Percentage Sampling Transformation in SSIS

In general, the Percentage sampling transformation in SSIS is for data modeling. This SSIS Percentage Sampling transformation selects a given percentage of rows from the data source. Next, it transfers them to the selected output rows option, and the remaining rows will move to unselected output rows.

For example, if the input has 1000 rows, and if we specify ten as a percentage sample, then the SSIS Percentage Sampling transformation returns approximately 10% of the RANDOM records from the input data.

The functionality of the Percentage Sampling Transformation in SSIS is the same as the Row Sampling Transformation. The only difference is that SSIS Percentage Sampling selects the percentage of rows rather than the number of rows (Row Sampling).

Percentage Sampling Transformation in SSIS Example

STEP 1: Drag and drop the data flow task from the toolbox and rename it as Percentage Sampling Transformation

Percentage Sampling Transformation in SSIS 1

Double click on it will open the data flow tab. For more Transformations >> Click Here.

STEP 2: Drag and drop OLE DB Source, Percentage Sampling Transformation from the toolbox to the data flow region

Percentage Sampling Transformation in SSIS 2

STEP 3: Double click on the OLE DB source in the data flow region. It will open the connection manager settings and provide space to write our SQL statement.

Percentage Sampling Transformation in SSIS 3

The SQL Command that we used is:

SELECT TOP 1000 [FirstName]
      ,[LastName]
      ,[BirthDate]
      ,[Gender]
      ,[EmailAddress]
      ,[YearlyIncome]
      ,[EnglishEducation]
      ,[Phone]
  FROM [AdventureWorksDW2014].[dbo].[DimCustomer]
  ORDER BY [YearlyIncome] DESC

For the time being, we selected the top 1000 rows from DimCustomers in the Adventure Works DW 2014 database, and we want to send 40% of the rows to the destination table. Click on the columns tab to verify and uncheck the unwanted columns

Percentage Sampling Transformation in SSIS 4

STEP 5: Click OK and edit the SSIS Percentage Sampling Transformation.

Percentage Sampling Transformation in SSIS 5

For this example, we are selecting 40% of rows from the input as selected rows, and the remaining rows will be considered as remaining rows.

TIP: If you check the “Use the following random seed” option, every time you run the package, it selects the same set of rows.
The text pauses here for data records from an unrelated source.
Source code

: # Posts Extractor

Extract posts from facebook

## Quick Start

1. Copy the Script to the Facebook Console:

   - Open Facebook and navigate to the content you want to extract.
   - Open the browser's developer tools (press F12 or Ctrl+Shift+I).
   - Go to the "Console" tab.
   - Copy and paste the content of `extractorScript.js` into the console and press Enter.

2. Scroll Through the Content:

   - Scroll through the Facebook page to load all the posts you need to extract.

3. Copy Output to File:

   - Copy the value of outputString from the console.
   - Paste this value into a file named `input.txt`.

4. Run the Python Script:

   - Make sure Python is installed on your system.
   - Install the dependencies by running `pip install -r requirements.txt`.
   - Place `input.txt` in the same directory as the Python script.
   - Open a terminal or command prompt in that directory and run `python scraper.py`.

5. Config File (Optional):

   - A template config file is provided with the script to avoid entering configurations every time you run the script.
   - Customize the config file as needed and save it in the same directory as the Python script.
If not, the Percentage Sampling Transformation in SSIS randomly picks the rows.

STEP 6: When we try to connect the Percentage sampling to the OLE DB destination, an Input Output Selection pop-up window to provide the choice of selecting output will open. First, select the 40 percent rows output as input for the OLE DB destination. When you drag another arrow to another OLE DB Destination, it automatically selects the remaining row’s output.

Percentage Sampling Transformation in SSIS 6

STEP 7: Now, we have to provide the Server, database, and table details of the destination. So, double-click on the OLE DB Destination and provide the required information.

Percentage Sampling Transformation in SSIS 7

Here, we selected the [Percentage Sampling Selected Rows] table present in the SSIS Tutorials Database

STEP 8: Click the Mappings tab to check the source columns mapped to the destination columns.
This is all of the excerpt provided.